Megan Mitchell cannot, as National Children's Commissioner, ever bring herself to describe genital integrity as a human right for male children. She will always wax lyrical about "ensuring children have a voice." One "voice" Megan Mitchell is deaf to is the sound of a male child screaming in agony as he is being genitally mutilated. Unfortunately the act of *Male Genital Mutilation* is done to little boys before they are even aware of themselves as sexual beings. This is ultimately a form of *family violence*. It is *sexual abuse*, *physical abuse* and *emotional abuse* of little boys.
Some paraphrasing: Standards need to be met/established: raising awareness and building capacity are *not* necessarily the same as developing *prevention results* Work at multiple levels of intervention: class and power constraints and dynamics have a strong bearing. Primary prevention differs fundamentally from perpetrator intervention. The rôle of facilitators that are known redeemed perpetrators is too complicated to provide an obvious adjustment (and some are undisclosed perpetrators.)
Q&A excerpt: "I'm regularly contacted by men who actually want to do more... What we need to furnish men and boys with is: a positive agenda that's going to work..." "We can't treat primary prevention as just a watered down perpetrator intervention..."
Dr Salter of UWS starts at 3:49 Q&A at 30:48 Excerpt: 13:37 "...Five key strategies that stakeholders told us were really important around engaging boys and men in the primary prevention project: Negotiating masculinity Recognising disadvantage Framing prevention for boys and men Peer to peer approaches Ensuring accountability..." "What stakeholders told us was that a one-size-fits-all approach to masculinity just doesn't work: talking to men and boys about "real men" or "heroes" ("be the hero!"; "be a real man!") is a really good way of alienating men and boys from just the complexity of our experiences of masculinity; the ambiguities of being a man in a male-dominated society..." "...unpack the complexities of masculinity..."

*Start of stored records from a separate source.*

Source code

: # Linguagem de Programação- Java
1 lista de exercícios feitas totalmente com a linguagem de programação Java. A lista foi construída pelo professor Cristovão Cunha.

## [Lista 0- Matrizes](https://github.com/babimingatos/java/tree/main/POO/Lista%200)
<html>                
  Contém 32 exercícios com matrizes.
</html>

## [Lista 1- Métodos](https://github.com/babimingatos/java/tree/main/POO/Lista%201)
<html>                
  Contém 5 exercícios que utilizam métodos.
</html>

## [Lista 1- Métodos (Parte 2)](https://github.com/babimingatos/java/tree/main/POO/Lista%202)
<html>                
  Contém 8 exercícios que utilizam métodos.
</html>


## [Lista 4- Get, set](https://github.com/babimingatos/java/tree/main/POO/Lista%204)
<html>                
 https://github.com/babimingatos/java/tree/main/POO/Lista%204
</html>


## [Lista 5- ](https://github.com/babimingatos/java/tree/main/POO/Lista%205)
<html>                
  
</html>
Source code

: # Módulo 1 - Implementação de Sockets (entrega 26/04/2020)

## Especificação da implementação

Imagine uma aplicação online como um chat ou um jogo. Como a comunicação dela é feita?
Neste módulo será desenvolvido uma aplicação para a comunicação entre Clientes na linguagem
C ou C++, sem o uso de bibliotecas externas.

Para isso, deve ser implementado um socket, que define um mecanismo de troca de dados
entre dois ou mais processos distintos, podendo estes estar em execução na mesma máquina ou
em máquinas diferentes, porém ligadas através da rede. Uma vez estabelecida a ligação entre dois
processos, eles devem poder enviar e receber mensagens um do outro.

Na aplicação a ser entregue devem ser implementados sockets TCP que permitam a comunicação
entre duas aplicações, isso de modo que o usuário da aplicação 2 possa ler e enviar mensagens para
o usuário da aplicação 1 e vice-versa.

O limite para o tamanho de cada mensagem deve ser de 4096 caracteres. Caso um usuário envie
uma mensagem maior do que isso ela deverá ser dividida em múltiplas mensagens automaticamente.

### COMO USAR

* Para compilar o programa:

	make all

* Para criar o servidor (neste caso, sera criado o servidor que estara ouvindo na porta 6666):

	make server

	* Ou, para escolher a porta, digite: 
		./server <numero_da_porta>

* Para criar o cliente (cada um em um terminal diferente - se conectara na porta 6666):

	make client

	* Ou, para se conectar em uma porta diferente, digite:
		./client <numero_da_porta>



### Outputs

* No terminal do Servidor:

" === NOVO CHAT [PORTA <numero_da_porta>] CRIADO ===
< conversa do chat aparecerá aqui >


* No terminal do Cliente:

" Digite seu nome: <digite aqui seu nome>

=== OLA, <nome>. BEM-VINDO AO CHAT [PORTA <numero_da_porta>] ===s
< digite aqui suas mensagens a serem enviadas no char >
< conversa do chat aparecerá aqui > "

I'm pleased that someone mentioned the 'elephant in the room ' and that is the physical punishment of children. It's not listed as an example of family violence in any legislation but there is a robust research association between the physical punishment of children and many adverse events, including later intimate partner abuse. You can see the exchange in this video at around 41.46 minutes to 43.14. Why are advocates and organisations avoiding the issue? Is their funding at risk if they draw attention to the issue?